Sono ripresi gli sfratti questa mattina. Il blitz del comando provinciale dei vigili urbani accompagnati da carabinieri, polizia, vigili del fuoco e 118, è cominciato alle 8,30.
Prima tappa Rione Parco, in un appartamento, liberato in pochi minuti, abitava un 40enne che non ha opposto alcuna resistenza quando alla sua porta hanno bussato i vigili.
Seconda tappa della mattinata, via De Capraris, a pochi passi da via Annarumma, le forze dell’ordine hanno presidiato un palazzo dove al secondo piano viveva una ragazza con due cani.
Non è stato semplice procedere allo sfratto. La donna, Pamela - che ha ammesso dell’occupazione, ha detto di aver pagato per regolamento il canone abitativo.
La rabbia della mamma Cinzia che ha tuonato contro il comandante Arvonio: «Ci ha promesso una soluzione entro la giornata di oggi, se non lo fa mia figlia andrà a dormire davanti al comando dei vigili».

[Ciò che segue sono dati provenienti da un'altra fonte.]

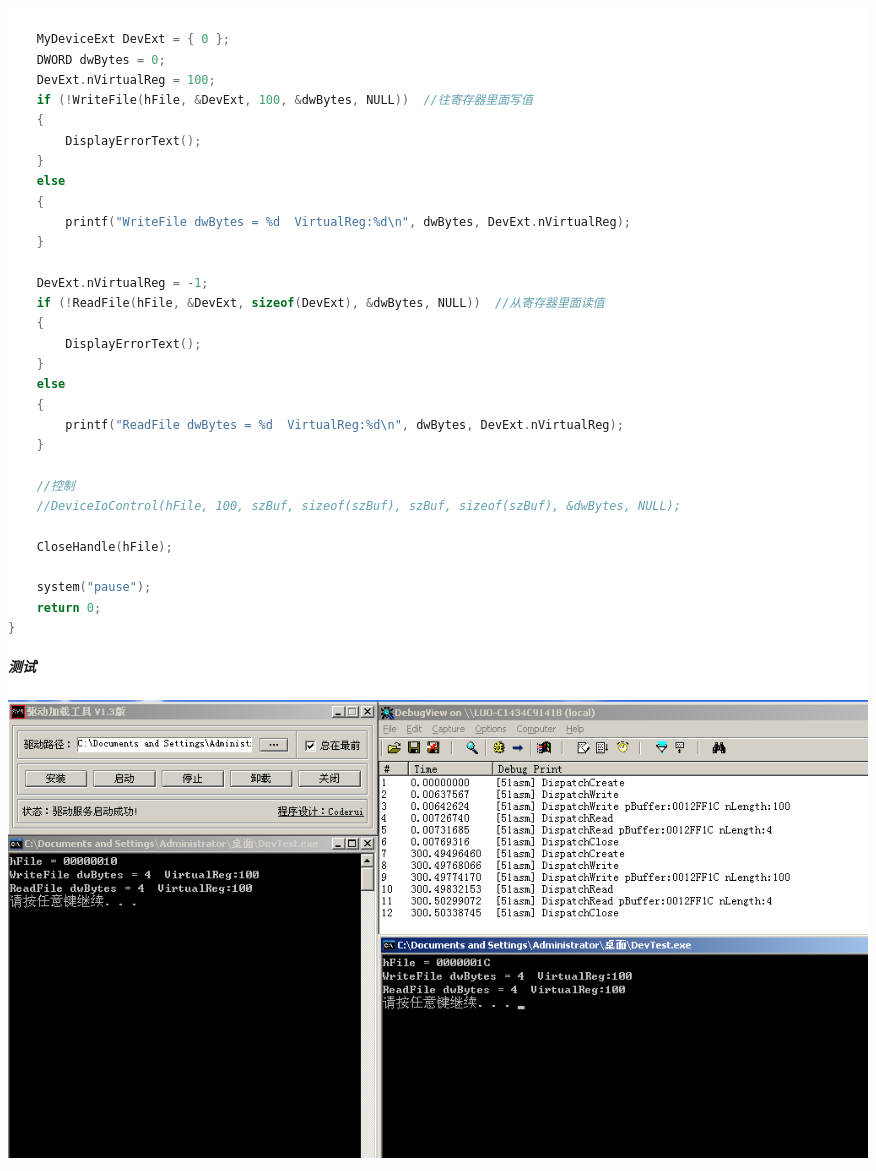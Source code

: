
 ```c

    MyDeviceExt DevExt = { 0 };
    DWORD dwBytes = 0;
    DevExt.nVirtualReg = 100;
    if (!WriteFile(hFile, &DevExt, 100, &dwBytes, NULL))  //往寄存器里面写值
    {
        DisplayErrorText();
    }
    else
    {
        printf("WriteFile dwBytes = %d  VirtualReg:%d\n", dwBytes, DevExt.nVirtualReg);
    }

    DevExt.nVirtualReg = -1;
    if (!ReadFile(hFile, &DevExt, sizeof(DevExt), &dwBytes, NULL))  //从寄存器里面读值
    {
        DisplayErrorText();
    }
    else
    {
        printf("ReadFile dwBytes = %d  VirtualReg:%d\n", dwBytes, DevExt.nVirtualReg);
    }

    //控制
    //DeviceIoControl(hFile, 100, szBuf, sizeof(szBuf), szBuf, sizeof(szBuf), &dwBytes, NULL);

    CloseHandle(hFile);

    system("pause");
    return 0;
}
```

##### 测试

![img](./notesimg/1662575670323-f357ede8-9ea4-4b36-a4b6-87369ceeacc9.png)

Sul posto si è recata anche l’assessore alle politiche abitative Marianna Mazza che ha annunciato nuovi sfratti. In tutto saranno 200. «Noi non stiano togliendo - ha detto - ma stiamo riconoscendo un diritto a chi dopo tanti anni vantava questo diritto mai riconosciuto. Occupare un alloggio non è un modo giusto per avere una casa. Purtroppo è piaga sociale e non è facile intervenire. Sono stati analizzati tutti i presupposti per poter agire. Abbiamo fatto un censimento, valutato il reddito, il numero dei familiari e l’assenza di elementi di fragilità. Questo alloggio appena liberato di ogni cosa è sarà assegnato a una persona disabile».
L’altro sfratto è stato eseguito in contrada Quattrograna. Anche in questo caso all’interno viveva soltanto un uomo, un 50enne di Avellino che è stato accompagnato in un altro luogo.